◆ DIRECTIONS
For the records that follow, please set down exactly the lines between the one holding "DSL 的執行個體檔案的內容會呼叫*模型*。 模型包含*模型" and the one holding "您可以在樹狀結構檢視模型**總管**檢視您正在編輯的模型。 當您新增圖形至圖表時，模型項目也會出現在 [總管]", inclusive, and only those.

◆ ENTRIES PROVIDED
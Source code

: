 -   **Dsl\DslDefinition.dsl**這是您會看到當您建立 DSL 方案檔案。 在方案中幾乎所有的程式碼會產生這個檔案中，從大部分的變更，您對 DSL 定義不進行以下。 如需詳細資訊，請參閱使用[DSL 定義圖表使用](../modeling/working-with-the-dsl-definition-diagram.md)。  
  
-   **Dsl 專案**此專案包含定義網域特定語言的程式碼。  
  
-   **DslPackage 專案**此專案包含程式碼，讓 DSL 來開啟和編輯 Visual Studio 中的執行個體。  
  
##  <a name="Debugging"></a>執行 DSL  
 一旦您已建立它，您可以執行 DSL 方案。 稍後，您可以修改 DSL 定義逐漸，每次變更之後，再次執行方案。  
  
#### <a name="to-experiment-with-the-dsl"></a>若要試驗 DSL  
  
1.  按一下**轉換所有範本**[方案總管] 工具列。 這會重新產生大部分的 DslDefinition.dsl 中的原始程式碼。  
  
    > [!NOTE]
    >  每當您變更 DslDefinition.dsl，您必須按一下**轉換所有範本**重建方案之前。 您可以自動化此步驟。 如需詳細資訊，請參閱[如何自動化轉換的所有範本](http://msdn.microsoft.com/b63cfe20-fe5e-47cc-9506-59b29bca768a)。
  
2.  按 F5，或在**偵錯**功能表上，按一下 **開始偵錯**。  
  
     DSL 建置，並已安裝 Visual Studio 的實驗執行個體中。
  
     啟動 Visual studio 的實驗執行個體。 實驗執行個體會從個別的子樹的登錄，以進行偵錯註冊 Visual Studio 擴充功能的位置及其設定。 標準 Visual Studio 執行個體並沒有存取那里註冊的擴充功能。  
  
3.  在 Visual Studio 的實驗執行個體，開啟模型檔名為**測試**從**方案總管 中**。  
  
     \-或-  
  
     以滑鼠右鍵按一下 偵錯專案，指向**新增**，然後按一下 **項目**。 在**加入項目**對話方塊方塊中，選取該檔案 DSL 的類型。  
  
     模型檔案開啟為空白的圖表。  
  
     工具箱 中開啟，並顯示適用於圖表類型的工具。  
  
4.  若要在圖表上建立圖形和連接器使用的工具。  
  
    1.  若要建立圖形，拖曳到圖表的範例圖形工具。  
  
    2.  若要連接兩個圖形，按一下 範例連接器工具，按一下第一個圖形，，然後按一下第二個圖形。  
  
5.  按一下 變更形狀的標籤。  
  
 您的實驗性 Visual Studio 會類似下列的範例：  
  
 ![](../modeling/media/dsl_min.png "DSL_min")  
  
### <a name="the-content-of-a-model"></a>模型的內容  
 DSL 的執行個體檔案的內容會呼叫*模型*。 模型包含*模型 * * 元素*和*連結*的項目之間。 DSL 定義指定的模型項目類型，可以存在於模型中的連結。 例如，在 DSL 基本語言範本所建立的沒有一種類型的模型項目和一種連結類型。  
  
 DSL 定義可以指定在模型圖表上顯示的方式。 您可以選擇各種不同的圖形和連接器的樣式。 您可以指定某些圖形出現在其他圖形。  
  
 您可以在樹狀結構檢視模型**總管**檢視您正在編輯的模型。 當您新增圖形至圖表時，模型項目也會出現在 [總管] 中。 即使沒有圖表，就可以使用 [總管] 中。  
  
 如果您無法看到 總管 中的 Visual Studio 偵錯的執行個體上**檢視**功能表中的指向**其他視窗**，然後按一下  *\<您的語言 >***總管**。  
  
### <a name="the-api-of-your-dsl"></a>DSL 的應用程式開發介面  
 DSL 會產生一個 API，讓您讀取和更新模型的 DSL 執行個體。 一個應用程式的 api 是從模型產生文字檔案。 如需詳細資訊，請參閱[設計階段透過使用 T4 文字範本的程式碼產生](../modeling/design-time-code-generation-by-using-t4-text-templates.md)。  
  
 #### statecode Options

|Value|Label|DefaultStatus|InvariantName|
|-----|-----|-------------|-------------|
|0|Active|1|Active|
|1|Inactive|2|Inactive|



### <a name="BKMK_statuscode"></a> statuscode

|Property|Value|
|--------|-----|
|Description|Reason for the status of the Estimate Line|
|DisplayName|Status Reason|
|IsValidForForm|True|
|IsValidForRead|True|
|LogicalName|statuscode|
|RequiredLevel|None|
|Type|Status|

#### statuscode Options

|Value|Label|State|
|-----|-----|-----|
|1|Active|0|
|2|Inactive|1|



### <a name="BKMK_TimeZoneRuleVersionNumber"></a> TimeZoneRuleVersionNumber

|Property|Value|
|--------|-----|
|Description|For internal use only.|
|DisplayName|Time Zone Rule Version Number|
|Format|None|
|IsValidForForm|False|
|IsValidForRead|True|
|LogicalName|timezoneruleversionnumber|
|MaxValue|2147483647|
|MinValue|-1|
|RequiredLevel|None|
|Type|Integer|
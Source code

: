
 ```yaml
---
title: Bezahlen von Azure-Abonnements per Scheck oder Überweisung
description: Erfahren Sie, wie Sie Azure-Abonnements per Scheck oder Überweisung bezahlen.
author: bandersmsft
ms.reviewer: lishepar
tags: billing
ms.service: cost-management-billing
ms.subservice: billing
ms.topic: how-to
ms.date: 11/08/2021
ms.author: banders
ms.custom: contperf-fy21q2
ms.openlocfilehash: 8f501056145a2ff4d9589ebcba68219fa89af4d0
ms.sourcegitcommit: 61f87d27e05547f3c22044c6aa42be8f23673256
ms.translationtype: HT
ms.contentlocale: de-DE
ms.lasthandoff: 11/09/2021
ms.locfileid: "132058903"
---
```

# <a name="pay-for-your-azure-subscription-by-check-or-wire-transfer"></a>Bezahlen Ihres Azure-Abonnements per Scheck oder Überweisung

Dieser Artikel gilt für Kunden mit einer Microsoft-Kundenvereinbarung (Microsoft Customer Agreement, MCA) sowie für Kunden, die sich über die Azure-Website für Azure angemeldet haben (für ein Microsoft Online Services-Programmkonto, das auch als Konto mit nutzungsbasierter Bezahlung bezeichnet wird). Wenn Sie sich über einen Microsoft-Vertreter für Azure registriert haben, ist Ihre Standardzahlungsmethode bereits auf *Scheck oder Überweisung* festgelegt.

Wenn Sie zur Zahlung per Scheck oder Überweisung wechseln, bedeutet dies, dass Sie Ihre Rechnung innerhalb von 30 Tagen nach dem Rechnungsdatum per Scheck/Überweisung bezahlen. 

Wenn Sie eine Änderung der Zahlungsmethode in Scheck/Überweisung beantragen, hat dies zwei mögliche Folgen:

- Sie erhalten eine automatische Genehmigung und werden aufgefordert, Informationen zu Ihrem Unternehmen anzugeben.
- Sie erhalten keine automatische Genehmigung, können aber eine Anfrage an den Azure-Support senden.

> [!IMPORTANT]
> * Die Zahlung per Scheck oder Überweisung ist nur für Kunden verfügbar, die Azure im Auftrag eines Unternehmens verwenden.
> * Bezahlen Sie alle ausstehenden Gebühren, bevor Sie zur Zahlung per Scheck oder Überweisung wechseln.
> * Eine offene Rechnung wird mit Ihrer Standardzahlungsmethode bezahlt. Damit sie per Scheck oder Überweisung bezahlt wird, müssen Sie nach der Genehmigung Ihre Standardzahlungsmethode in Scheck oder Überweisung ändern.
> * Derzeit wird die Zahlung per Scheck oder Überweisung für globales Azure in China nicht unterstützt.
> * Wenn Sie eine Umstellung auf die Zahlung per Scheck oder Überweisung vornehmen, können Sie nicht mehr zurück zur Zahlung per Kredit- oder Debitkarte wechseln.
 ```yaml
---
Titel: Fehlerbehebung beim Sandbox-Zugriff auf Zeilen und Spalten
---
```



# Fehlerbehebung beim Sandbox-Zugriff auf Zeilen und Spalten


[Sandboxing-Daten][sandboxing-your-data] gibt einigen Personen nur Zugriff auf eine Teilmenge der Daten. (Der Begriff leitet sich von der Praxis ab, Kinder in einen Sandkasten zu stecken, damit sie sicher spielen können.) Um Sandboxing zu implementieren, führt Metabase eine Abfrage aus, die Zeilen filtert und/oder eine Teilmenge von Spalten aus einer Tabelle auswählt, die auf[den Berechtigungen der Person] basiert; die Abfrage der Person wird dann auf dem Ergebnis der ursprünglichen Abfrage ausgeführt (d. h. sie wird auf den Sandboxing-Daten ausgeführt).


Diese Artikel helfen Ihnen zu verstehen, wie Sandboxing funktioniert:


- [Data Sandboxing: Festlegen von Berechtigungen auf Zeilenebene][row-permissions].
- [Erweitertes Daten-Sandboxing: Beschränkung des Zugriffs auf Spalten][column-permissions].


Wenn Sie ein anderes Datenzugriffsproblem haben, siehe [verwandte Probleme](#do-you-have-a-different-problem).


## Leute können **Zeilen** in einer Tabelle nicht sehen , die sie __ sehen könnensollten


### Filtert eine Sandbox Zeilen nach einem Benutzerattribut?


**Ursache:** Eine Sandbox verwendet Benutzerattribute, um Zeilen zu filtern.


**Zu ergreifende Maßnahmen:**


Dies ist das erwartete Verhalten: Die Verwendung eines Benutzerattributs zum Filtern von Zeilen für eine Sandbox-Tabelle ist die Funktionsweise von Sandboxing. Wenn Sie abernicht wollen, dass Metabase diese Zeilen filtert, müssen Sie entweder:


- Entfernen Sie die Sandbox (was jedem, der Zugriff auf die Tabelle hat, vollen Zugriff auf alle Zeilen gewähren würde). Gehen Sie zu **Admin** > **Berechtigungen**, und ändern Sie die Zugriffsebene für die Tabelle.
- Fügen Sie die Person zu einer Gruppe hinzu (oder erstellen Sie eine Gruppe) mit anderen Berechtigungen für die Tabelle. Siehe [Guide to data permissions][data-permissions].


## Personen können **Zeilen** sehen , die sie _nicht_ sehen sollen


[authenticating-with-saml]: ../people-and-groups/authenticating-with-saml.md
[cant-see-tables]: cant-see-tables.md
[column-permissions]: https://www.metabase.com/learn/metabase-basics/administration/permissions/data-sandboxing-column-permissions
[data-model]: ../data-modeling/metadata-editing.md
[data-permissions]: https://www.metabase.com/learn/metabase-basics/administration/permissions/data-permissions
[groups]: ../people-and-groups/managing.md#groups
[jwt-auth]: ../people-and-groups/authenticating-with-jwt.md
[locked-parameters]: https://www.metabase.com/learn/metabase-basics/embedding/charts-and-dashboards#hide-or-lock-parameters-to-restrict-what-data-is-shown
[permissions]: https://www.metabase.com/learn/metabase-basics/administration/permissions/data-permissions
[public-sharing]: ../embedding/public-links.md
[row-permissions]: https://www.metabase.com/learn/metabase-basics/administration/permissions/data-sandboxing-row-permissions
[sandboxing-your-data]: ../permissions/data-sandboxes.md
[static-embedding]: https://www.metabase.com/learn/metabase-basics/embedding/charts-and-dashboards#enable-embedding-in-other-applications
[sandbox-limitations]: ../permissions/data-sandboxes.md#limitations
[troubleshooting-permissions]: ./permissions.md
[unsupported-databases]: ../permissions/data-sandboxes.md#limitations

◆ OUTPUT OF THE TASK
 DSL 的執行個體檔案的內容會呼叫*模型*。 模型包含*模型 * * 元素*和*連結*的項目之間。 DSL 定義指定的模型項目類型，可以存在於模型中的連結。 例如，在 DSL 基本語言範本所建立的沒有一種類型的模型項目和一種連結類型。  
  
 DSL 定義可以指定在模型圖表上顯示的方式。 您可以選擇各種不同的圖形和連接器的樣式。 您可以指定某些圖形出現在其他圖形。  
  
 您可以在樹狀結構檢視模型**總管**檢視您正在編輯的模型。 當您新增圖形至圖表時，模型項目也會出現在 [總管] 中。 即使沒有圖表，就可以使用 [總管] 中。  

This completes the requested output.